- TASK BRIEF
Among the entries below, how many lines hold "errors"? Only the number is wanted.
****************
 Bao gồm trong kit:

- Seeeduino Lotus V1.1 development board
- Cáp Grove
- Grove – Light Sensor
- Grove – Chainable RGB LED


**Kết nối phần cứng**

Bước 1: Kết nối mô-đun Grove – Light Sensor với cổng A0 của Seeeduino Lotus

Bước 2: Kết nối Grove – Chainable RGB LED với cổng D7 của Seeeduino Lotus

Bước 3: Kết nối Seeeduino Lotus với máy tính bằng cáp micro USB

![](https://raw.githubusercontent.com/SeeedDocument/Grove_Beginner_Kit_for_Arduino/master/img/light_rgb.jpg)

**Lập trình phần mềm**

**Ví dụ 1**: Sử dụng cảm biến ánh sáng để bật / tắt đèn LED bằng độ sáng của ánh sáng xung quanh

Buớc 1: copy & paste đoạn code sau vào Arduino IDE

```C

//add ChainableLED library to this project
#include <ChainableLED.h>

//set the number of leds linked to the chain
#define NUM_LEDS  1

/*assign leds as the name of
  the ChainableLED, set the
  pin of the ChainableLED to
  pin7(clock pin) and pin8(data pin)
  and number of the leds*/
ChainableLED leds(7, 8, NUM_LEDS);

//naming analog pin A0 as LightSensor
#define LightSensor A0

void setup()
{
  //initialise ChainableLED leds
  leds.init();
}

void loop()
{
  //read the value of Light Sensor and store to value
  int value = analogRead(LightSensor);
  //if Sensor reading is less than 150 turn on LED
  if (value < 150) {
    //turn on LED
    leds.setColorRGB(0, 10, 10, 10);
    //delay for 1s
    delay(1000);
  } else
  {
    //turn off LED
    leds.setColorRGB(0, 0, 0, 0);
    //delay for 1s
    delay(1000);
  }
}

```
****************
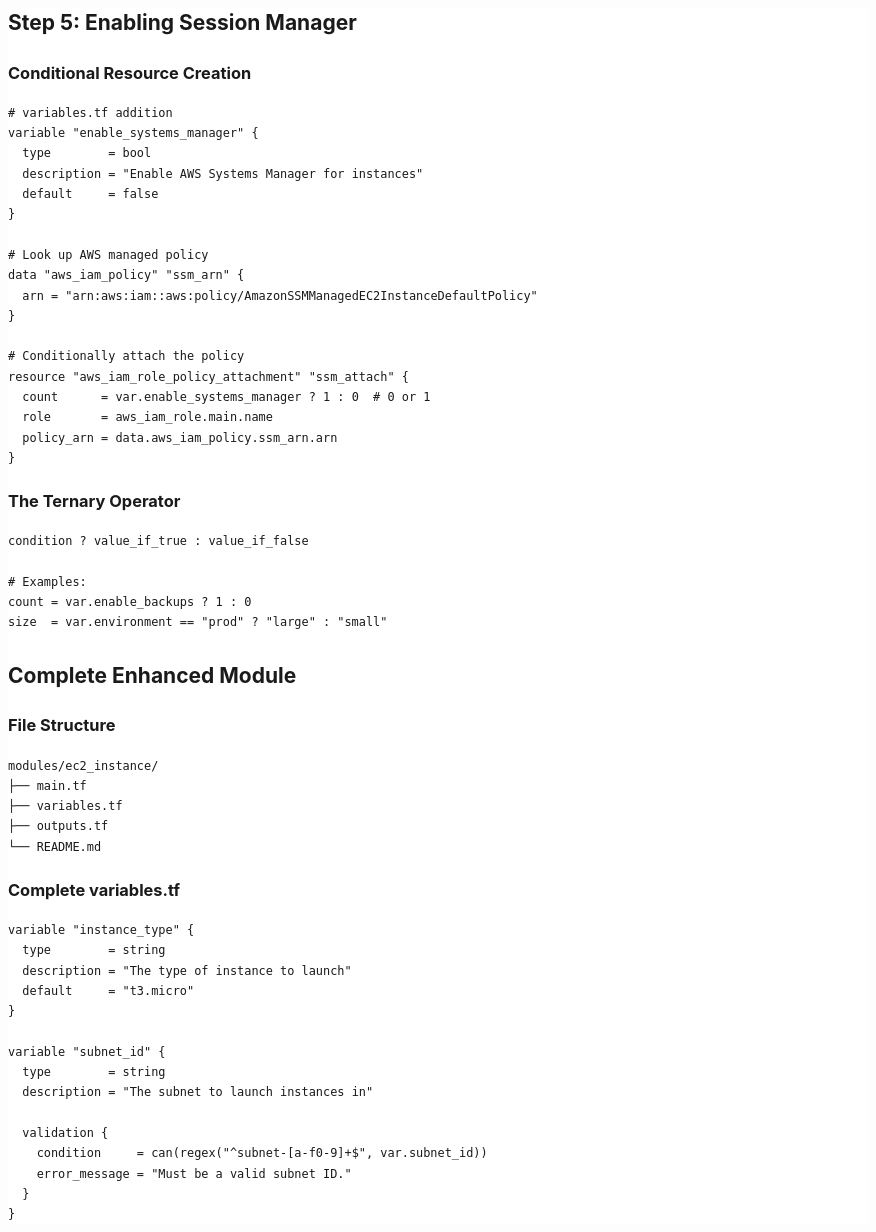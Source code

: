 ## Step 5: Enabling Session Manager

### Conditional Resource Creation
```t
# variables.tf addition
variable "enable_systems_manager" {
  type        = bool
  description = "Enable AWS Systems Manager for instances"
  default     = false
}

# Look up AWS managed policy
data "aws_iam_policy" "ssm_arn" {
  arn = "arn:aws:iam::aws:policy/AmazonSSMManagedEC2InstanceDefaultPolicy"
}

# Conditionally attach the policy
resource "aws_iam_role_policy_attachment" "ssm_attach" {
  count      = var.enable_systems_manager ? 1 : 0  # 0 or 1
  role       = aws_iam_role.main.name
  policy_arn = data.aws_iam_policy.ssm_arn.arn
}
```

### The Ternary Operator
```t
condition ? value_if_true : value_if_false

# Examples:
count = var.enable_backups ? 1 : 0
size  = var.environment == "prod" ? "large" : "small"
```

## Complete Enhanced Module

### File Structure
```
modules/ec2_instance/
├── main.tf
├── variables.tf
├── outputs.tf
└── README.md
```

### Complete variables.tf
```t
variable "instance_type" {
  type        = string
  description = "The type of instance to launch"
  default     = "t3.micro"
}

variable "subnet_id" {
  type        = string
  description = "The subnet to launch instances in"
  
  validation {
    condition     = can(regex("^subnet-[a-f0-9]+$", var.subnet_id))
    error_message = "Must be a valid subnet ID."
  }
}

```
****************
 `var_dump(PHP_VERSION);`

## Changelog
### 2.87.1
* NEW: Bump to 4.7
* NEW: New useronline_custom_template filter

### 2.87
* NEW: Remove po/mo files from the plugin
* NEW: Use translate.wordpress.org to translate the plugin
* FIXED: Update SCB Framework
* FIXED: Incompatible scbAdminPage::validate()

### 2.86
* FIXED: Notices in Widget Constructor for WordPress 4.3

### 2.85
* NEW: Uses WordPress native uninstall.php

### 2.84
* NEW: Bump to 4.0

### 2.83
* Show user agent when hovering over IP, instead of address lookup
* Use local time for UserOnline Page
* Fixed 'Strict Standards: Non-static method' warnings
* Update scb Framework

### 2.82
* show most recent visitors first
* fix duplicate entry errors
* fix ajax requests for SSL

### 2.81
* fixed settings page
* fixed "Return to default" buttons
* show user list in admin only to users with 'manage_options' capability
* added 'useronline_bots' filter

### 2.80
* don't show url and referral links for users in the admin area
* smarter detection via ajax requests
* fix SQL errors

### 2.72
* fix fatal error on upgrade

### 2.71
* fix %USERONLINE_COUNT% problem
****************
- EXERCISE SOLUTION
2